Saved entries
*** Block opens ***

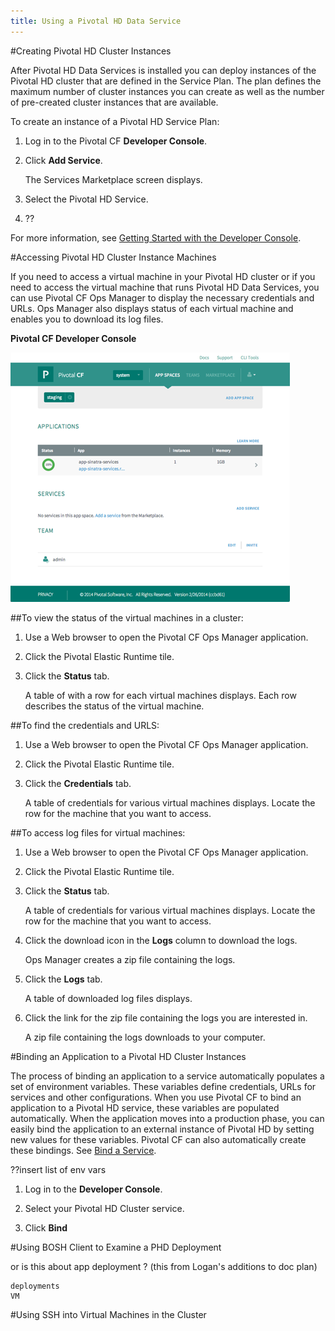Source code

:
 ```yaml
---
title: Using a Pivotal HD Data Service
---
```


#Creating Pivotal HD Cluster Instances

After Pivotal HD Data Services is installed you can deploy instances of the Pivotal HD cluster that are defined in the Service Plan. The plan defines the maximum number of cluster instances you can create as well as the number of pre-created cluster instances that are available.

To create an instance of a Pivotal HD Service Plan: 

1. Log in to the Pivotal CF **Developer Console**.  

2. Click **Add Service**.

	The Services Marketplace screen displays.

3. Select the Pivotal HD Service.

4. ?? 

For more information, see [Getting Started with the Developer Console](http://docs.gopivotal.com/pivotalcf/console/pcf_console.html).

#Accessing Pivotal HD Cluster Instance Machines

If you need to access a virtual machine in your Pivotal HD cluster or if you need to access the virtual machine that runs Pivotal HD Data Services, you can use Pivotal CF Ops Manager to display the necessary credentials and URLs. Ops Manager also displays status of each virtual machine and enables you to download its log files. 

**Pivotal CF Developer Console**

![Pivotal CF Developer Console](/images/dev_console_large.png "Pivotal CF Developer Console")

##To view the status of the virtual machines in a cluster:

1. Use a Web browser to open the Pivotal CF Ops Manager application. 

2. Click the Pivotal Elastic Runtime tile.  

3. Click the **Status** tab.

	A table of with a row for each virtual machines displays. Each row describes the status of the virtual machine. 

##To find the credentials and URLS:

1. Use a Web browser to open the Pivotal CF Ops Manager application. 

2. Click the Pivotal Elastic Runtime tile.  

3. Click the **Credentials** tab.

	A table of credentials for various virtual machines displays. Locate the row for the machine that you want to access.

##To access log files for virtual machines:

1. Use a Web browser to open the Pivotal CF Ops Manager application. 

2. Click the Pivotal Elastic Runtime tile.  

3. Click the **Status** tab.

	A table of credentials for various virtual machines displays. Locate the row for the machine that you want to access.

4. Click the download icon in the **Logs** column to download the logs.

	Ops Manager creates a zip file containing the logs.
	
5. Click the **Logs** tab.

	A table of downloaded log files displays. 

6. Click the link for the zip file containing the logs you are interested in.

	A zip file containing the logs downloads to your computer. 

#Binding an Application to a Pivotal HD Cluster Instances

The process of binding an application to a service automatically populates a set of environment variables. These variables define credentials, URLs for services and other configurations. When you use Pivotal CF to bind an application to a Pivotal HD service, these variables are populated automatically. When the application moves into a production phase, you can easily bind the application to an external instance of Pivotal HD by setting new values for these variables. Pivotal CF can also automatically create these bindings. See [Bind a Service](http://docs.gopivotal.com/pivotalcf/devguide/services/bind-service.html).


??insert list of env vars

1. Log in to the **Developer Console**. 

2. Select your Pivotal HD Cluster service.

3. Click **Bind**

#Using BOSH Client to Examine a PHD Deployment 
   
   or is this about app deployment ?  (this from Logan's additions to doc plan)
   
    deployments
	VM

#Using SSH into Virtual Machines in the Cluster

*** Block closes ***
*** Block opens ***

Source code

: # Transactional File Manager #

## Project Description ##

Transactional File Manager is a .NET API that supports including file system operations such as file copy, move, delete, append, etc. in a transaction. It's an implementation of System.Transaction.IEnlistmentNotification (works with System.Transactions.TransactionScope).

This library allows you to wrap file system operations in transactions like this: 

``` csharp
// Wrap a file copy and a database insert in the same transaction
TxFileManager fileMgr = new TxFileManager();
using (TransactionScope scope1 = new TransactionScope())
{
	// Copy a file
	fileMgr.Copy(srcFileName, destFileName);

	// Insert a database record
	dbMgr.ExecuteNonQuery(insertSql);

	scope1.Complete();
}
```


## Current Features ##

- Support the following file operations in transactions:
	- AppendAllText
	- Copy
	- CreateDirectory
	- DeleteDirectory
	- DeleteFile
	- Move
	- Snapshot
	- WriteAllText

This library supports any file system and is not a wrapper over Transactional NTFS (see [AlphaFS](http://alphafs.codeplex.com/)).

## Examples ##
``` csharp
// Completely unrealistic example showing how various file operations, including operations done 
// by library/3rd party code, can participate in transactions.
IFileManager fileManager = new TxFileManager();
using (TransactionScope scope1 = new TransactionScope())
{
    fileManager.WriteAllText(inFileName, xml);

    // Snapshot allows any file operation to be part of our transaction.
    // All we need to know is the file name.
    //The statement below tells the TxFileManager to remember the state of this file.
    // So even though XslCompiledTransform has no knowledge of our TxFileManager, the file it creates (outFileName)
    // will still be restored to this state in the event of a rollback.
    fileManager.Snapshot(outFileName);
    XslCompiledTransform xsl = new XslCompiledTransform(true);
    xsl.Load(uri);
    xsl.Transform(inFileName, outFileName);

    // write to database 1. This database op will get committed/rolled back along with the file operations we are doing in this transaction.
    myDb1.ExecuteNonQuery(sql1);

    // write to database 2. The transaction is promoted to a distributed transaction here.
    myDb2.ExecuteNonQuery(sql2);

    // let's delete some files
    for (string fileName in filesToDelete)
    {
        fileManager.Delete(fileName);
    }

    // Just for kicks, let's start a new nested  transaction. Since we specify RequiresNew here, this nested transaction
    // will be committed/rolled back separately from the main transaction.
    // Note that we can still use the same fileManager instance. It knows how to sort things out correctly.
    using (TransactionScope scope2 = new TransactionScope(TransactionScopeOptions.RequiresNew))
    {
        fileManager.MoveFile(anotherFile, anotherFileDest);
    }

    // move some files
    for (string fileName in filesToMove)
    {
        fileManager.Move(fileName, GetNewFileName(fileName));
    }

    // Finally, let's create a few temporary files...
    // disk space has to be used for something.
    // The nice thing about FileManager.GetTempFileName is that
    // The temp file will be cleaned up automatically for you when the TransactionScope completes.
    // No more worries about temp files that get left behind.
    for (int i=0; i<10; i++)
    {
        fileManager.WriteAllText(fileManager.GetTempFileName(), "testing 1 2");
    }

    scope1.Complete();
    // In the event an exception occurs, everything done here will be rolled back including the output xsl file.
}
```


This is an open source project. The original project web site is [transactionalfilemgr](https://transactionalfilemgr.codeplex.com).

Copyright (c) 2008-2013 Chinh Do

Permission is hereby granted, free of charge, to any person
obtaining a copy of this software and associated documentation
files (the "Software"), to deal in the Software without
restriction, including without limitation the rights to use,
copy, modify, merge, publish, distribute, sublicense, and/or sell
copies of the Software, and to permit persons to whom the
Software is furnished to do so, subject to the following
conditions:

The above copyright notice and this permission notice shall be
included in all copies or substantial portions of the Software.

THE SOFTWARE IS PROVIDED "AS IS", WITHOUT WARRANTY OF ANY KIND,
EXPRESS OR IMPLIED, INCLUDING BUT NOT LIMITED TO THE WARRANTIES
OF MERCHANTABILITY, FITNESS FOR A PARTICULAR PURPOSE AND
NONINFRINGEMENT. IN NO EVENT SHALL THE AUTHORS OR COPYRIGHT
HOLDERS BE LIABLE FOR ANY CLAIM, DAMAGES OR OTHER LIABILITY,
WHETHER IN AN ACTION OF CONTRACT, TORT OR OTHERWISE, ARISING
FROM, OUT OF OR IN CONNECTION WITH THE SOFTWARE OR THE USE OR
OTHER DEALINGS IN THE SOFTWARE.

*** Block closes ***

**Work to be completed**
Give only the number of lines in the data that hold the word "TransactionScope".

**Your response**
5